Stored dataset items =

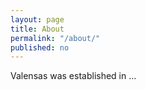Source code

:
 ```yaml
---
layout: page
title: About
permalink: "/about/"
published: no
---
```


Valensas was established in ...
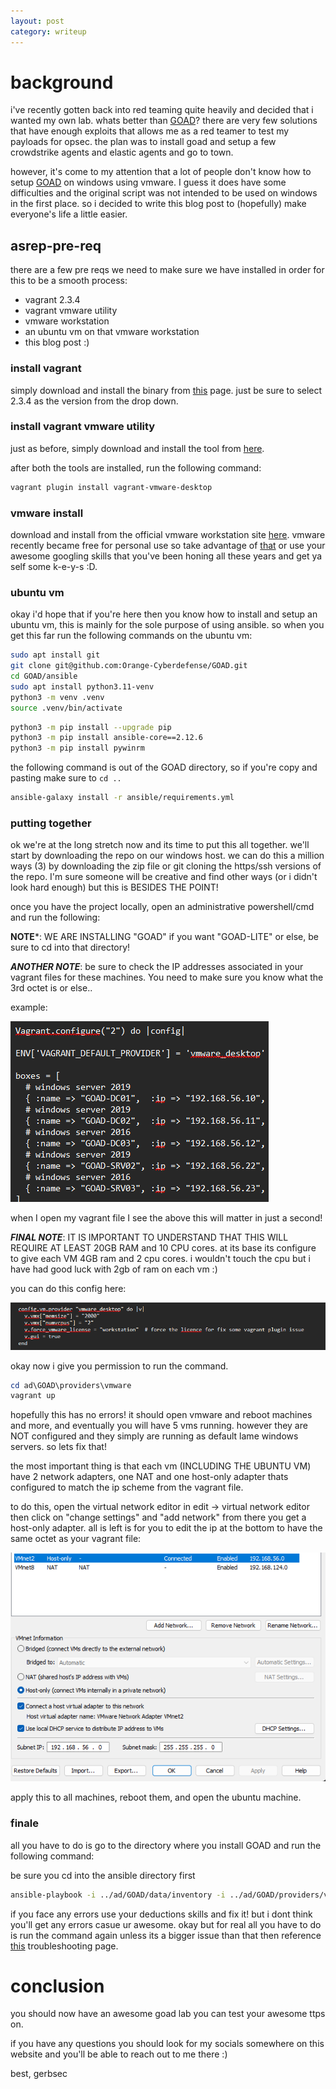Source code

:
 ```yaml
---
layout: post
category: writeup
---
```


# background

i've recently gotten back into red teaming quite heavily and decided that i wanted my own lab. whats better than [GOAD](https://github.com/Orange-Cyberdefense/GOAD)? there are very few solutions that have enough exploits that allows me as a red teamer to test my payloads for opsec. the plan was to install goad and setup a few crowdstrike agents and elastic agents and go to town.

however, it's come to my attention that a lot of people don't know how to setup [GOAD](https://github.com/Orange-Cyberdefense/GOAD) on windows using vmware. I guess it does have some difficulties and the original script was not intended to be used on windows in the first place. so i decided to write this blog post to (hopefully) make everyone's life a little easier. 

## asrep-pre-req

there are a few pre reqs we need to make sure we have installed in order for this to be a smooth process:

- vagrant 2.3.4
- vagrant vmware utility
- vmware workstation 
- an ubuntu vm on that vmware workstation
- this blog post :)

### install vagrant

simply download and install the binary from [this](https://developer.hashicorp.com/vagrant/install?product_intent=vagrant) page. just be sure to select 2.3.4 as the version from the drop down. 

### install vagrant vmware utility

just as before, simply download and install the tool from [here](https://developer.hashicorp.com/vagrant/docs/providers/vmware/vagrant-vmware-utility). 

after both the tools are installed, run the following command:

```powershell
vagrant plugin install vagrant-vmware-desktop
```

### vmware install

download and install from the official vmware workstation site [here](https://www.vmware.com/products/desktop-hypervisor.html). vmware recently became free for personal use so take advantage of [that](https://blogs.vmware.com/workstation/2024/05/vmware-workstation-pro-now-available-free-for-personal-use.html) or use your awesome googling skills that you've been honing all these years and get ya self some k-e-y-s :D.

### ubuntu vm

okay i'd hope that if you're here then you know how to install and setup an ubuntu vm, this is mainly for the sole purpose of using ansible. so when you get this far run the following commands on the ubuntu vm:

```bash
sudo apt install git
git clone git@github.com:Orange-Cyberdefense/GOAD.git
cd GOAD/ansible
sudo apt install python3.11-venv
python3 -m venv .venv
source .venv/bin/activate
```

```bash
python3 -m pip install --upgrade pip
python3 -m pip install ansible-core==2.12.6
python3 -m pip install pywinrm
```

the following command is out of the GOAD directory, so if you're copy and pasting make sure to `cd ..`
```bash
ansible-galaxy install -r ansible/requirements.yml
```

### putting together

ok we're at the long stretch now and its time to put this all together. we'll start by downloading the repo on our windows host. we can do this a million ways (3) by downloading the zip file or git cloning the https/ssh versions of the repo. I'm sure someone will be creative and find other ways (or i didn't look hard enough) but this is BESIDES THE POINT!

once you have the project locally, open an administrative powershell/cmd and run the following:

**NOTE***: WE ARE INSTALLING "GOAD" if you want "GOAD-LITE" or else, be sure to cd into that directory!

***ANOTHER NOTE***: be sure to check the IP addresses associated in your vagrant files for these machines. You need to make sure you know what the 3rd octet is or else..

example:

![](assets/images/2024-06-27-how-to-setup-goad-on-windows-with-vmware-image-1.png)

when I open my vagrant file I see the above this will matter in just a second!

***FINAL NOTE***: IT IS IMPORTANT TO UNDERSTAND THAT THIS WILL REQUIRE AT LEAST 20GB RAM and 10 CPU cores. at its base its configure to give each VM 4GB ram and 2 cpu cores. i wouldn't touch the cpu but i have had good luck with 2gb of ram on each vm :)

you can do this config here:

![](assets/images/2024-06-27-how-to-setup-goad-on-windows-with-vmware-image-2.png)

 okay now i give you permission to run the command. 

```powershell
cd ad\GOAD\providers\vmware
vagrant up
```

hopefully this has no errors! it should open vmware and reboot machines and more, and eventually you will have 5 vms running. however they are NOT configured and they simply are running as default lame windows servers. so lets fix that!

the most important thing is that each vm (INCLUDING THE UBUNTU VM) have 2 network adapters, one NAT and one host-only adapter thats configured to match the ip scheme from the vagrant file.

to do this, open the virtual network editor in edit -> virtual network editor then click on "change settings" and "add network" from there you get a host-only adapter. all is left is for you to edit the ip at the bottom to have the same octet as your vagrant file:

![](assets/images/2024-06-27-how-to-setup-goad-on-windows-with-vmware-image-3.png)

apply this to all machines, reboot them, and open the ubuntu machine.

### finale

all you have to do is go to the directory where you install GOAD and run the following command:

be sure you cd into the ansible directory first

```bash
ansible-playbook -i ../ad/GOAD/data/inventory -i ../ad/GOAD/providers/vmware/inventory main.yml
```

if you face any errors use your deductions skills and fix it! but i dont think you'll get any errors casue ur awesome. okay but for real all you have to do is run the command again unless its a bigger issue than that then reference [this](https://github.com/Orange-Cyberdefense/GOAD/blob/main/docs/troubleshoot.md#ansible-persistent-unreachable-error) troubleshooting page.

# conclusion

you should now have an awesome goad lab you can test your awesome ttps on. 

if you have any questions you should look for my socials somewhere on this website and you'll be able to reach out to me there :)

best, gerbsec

---

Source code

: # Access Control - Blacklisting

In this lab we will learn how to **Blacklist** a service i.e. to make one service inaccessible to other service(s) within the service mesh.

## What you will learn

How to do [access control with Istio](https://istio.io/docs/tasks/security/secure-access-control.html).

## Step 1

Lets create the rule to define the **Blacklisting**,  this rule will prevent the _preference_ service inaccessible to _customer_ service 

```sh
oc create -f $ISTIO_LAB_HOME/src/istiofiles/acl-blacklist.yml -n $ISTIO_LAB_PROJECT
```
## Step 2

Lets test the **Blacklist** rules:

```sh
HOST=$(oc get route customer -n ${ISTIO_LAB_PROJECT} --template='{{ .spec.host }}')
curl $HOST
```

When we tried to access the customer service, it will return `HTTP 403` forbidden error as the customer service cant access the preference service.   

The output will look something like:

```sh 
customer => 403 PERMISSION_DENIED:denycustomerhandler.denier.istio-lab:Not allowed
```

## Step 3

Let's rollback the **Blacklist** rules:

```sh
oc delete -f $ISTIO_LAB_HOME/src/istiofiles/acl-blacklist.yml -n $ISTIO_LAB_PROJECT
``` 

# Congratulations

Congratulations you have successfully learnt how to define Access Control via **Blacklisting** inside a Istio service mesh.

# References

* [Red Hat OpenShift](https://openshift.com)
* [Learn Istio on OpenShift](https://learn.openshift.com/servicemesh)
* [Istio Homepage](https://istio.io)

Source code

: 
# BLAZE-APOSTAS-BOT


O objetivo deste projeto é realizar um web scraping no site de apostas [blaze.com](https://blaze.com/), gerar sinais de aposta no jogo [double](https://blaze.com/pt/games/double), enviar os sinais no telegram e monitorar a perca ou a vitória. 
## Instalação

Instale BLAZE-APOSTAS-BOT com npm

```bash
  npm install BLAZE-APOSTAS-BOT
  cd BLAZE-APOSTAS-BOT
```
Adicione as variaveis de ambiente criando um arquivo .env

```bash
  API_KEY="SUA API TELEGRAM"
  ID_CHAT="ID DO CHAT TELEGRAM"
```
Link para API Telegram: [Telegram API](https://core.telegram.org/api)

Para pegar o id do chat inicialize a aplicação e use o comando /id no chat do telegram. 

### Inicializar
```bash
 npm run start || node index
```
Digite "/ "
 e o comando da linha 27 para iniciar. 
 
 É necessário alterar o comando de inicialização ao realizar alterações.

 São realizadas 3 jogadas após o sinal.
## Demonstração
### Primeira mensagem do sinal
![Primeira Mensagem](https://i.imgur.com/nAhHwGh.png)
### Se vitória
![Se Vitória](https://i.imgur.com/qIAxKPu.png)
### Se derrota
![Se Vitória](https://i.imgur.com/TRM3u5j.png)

Action item =
If a line above holds the string "only", copy it out.

Exercise result =
the most important thing is that each vm (INCLUDING THE UBUNTU VM) have 2 network adapters, one NAT and one host-only adapter thats configured to match the ip scheme from the vagrant file.
to do this, open the virtual network editor in edit -> virtual network editor then click on "change settings" and "add network" from there you get a host-only adapter. all is left is for you to edit the ip at the bottom to have the same octet as your vagrant file:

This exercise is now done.